While many bars across the city have spent money on heat lamps and outdoor patio platforms, and partnered with nearby food businesses in order to abide by public health orders that drinking can only be done with a "bona fide meal" in front of you, the last of those rules for bars goes away starting on Thursday, May 6.
The state updated its Blueprint for a Safer Economy tier statuses on Tuesday at noon, and as has been expected for more than a week, San Francisco qualified for "Yellow" tier status for the first time since it briefly did so in October. Still, when SF became the first urban county in the state to enter the "Yellow" tier seven months ago, the city maintained some stricter rules than the state allowed, out of an abundance of caution. That meant that while indoor bars were allowed to reopen under state guidelines, San Francisco officials opted to keep them doing outdoor service only, with the food requirement that they have had since last July.
For some neighborhood dive bars, they made it work with a food partner. But bartenders used to solely slinging drinks for their regulars — and doing so inside when it's freezing and windy outdoors — can go back to doing so beginning on May 6.
The rule changes also include a rise in indoor capacity for gyms and fitness studios to 50%, and a new allowance for outdoor receptions and events — up to 200 people if no vaccine check is required, or up to 400 people if everyone is vaccinated or shows a negative COVID test. Restaurants remain at a 50% limit inside, but tables can now be seated with up to eight people indoors, and official rules for vaccinated people seated outdoors include no more mask requirement while not eating or drinking — though some restaurants may still choose to enforce this?

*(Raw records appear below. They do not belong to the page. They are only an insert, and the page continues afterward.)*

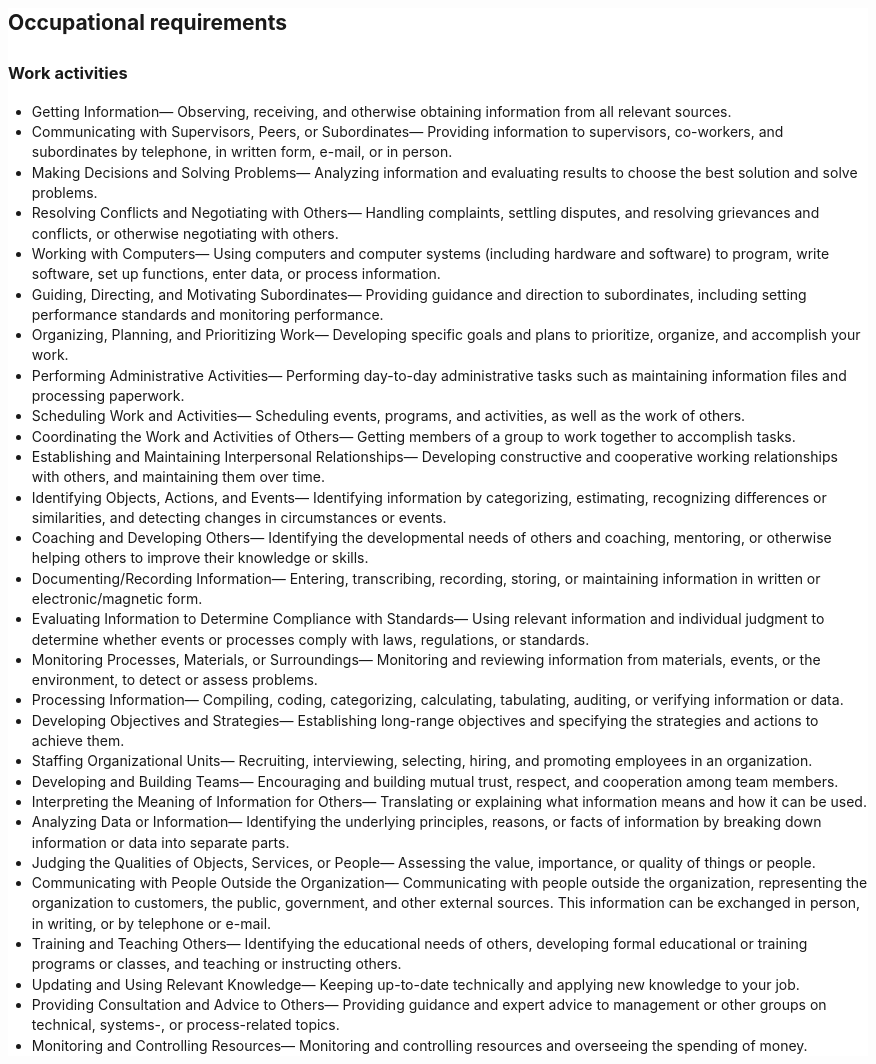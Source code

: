 ## Occupational requirements
### Work activities
- Getting Information— Observing, receiving, and otherwise obtaining information from all relevant sources.
- Communicating with Supervisors, Peers, or Subordinates— Providing information to supervisors, co-workers, and subordinates by telephone, in written form, e-mail, or in person.
- Making Decisions and Solving Problems— Analyzing information and evaluating results to choose the best solution and solve problems.
- Resolving Conflicts and Negotiating with Others— Handling complaints, settling disputes, and resolving grievances and conflicts, or otherwise negotiating with others.
- Working with Computers— Using computers and computer systems (including hardware and software) to program, write software, set up functions, enter data, or process information.
- Guiding, Directing, and Motivating Subordinates— Providing guidance and direction to subordinates, including setting performance standards and monitoring performance.
- Organizing, Planning, and Prioritizing Work— Developing specific goals and plans to prioritize, organize, and accomplish your work.
- Performing Administrative Activities— Performing day-to-day administrative tasks such as maintaining information files and processing paperwork.
- Scheduling Work and Activities— Scheduling events, programs, and activities, as well as the work of others.
- Coordinating the Work and Activities of Others— Getting members of a group to work together to accomplish tasks.
- Establishing and Maintaining Interpersonal Relationships— Developing constructive and cooperative working relationships with others, and maintaining them over time.
- Identifying Objects, Actions, and Events— Identifying information by categorizing, estimating, recognizing differences or similarities, and detecting changes in circumstances or events.
- Coaching and Developing Others— Identifying the developmental needs of others and coaching, mentoring, or otherwise helping others to improve their knowledge or skills.
- Documenting/Recording Information— Entering, transcribing, recording, storing, or maintaining information in written or electronic/magnetic form.
- Evaluating Information to Determine Compliance with Standards— Using relevant information and individual judgment to determine whether events or processes comply with laws, regulations, or standards.
- Monitoring Processes, Materials, or Surroundings— Monitoring and reviewing information from materials, events, or the environment, to detect or assess problems.
- Processing Information— Compiling, coding, categorizing, calculating, tabulating, auditing, or verifying information or data.
- Developing Objectives and Strategies— Establishing long-range objectives and specifying the strategies and actions to achieve them.
- Staffing Organizational Units— Recruiting, interviewing, selecting, hiring, and promoting employees in an organization.
- Developing and Building Teams— Encouraging and building mutual trust, respect, and cooperation among team members.
- Interpreting the Meaning of Information for Others— Translating or explaining what information means and how it can be used.
- Analyzing Data or Information— Identifying the underlying principles, reasons, or facts of information by breaking down information or data into separate parts.
- Judging the Qualities of Objects, Services, or People— Assessing the value, importance, or quality of things or people.
- Communicating with People Outside the Organization— Communicating with people outside the organization, representing the organization to customers, the public, government, and other external sources. This information can be exchanged in person, in writing, or by telephone or e-mail.
- Training and Teaching Others— Identifying the educational needs of others, developing formal educational or training programs or classes, and teaching or instructing others.
- Updating and Using Relevant Knowledge— Keeping up-to-date technically and applying new knowledge to your job.
- Providing Consultation and Advice to Others— Providing guidance and expert advice to management or other groups on technical, systems-, or process-related topics.
- Monitoring and Controlling Resources— Monitoring and controlling resources and overseeing the spending of money.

Mayor London Breed issued a statement Tuesday saying, "This is an incredible milestone for us to hit as we move forward on our path to recovery. The yellow tier means that no longer are there any businesses that are required to keep their doors shut in this city, and it means we are continuing to allow more activities to be done safely with more people."
The city's Director of Public Health Dr. Grant Colfax issued his own statement tempered with caution, saying, "It is essential that everyone take the opportunity to get vaccinated as soon as possible and encourage co-workers, friends and family members to do the same. Our optimism is tempered by the rollbacks happening right now in Oregon and Washington as a result of the decline in vaccination rates, variants, and reopening activities."
Many city residents are still stuck on the idea that the outside world is dangerous, and for the immunocompromised that perhaps remains true in some contexts. The Chronicle reported on the phenomenon of this ongoing pandemic anxiety hangover this week, and this may keep some people at home for a few more weeks or months, until they really feel like the coast is clear — and until more than half the city is fully vaccinated, which is where we're at today.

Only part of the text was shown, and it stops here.